── THE INPUT ──

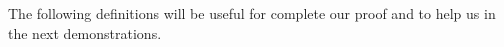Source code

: \documentclass[9pt]{entcs}
\newtheorem{teo}[thm]{Theorem}%
\begin{document}


The following definitions will be useful for complete our proof and to help us in the next demonstrations.



\end{document}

───

#### TASK TO CARRY OUT
Above are the records; transcribe them exactly without the pictures.

#### SOLUTION FOR THIS TASK
Source code

: \documentclass[9pt]{entcs}
\newtheorem{teo}[thm]{Theorem}%
\begin{document}


The following definitions will be useful for complete our proof and to help us in the next demonstrations.



\end{document}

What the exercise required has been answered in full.